On the occasion of the 700th anniversary of Vilnius, the permanent exposition of the National Museum – Palace of the Grand Dukes of Lithuania was supplemented with a virtual narrative about the history of the Lithuanian grand dukes’ castle and palace from the early 14th to the 15th centuries, and the daily life of the rulers and the court from the times of Gediminas to Sigismund Augustus. Viewers will have the opportunity to travel back in virtual time to late 13th-century Vilnius, when the Gediminids had ascended the throne and thanks to the innovative rulers, the Round Tower of the Early Brick Castle, the only one of its kind in Lithuania at the time, “grew up” in the territory of the future Lower Castle. The public will be able to experience how, as Vilnius became the capital of Lithuania, the Round Tower was rebuilt into the still “pre-Gothic” residential-representative Octagonal Tower. It was here in this structure that Gediminas could have dictated his famous letters, while later it was where Vytautas and Casimir Jagiellon resided. Experiencing a journey through time from the Early Brick to the Gothic and right up to the Renaissance and Early Baroque periods, viewers will have the opportunity to see how the site of the former tower was transformed into the palace kitchen in the 16th and first half of the 17th centuries, and what fate befell the palace in the 18th and early 19th centuries.

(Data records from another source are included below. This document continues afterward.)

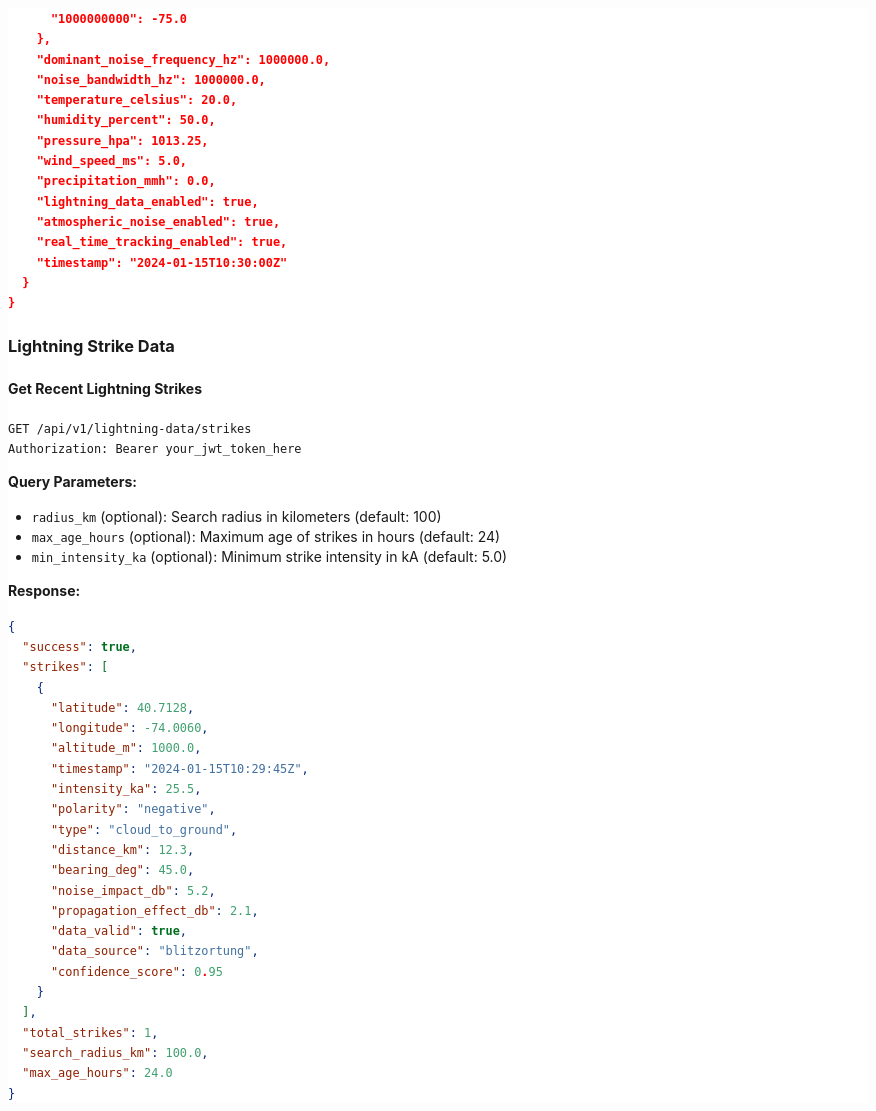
 ```json
      "1000000000": -75.0
    },
    "dominant_noise_frequency_hz": 1000000.0,
    "noise_bandwidth_hz": 1000000.0,
    "temperature_celsius": 20.0,
    "humidity_percent": 50.0,
    "pressure_hpa": 1013.25,
    "wind_speed_ms": 5.0,
    "precipitation_mmh": 0.0,
    "lightning_data_enabled": true,
    "atmospheric_noise_enabled": true,
    "real_time_tracking_enabled": true,
    "timestamp": "2024-01-15T10:30:00Z"
  }
}
```

### Lightning Strike Data

#### Get Recent Lightning Strikes
```http
GET /api/v1/lightning-data/strikes
Authorization: Bearer your_jwt_token_here
```

**Query Parameters:**
- `radius_km` (optional): Search radius in kilometers (default: 100)
- `max_age_hours` (optional): Maximum age of strikes in hours (default: 24)
- `min_intensity_ka` (optional): Minimum strike intensity in kA (default: 5.0)

**Response:**
```json
{
  "success": true,
  "strikes": [
    {
      "latitude": 40.7128,
      "longitude": -74.0060,
      "altitude_m": 1000.0,
      "timestamp": "2024-01-15T10:29:45Z",
      "intensity_ka": 25.5,
      "polarity": "negative",
      "type": "cloud_to_ground",
      "distance_km": 12.3,
      "bearing_deg": 45.0,
      "noise_impact_db": 5.2,
      "propagation_effect_db": 2.1,
      "data_valid": true,
      "data_source": "blitzortung",
      "confidence_score": 0.95
    }
  ],
  "total_strikes": 1,
  "search_radius_km": 100.0,
  "max_age_hours": 24.0
}
```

On January 25, the National Museum – Palace of the Grand Dukes of Lithuania will host the reading of the newly translated letters of Grand Duke of Lithuania Gediminas to the world, recently published by the Institute of Lithuanian Literature and Folklore. In addition, next to the surviving foundations of Gediminas’ Tower, an exhibition will be opening where visitors will learn about “Vilnius before it was Vilnius” – archaeologists and restorers at the National Museum – Palace of the Grand Dukes of Lithuania are unveiling this hitherto little-known period in history and the context of the birth of Vilnius, familiarising the public with the most unique, extant artefacts and even a wooden house built back in the late 13th century!
Grand Duke of Lithuania Gediminas (born ca 1275, reigned 1316–1341) is often called the “king of the Lithuanians and many of the Ruthenians” in sources. Continuing the policy of joining Ruthenian lands and inviting people from Central and Western Europe to Lithuania, he became the creator of the Grand Duchy of Lithuania – a European superstate, or, “an unproclaimed empire”. Gediminas’ Lithuania became home to people of various nations and faiths, where both the Byzantine Eastern and Latin Western cultural traditions flourished. It was in Gediminas’ time of reign that Lithuania became an actor in European policy.
The new ruling dynasty in Lithuania was named after Gediminas – the Gediminids. Its representatives (the Jagiellons) later came to rule not only Lithuania, but also the kingdoms of Poland, Hungary and Bohemia. Vilnius became the place of origin of Gediminas and his dynasty, while the castle in Lithuania’s capital became the most important, native residence of the Gediminid-Jagiellon dynasty from which its representatives ascended European royal thrones.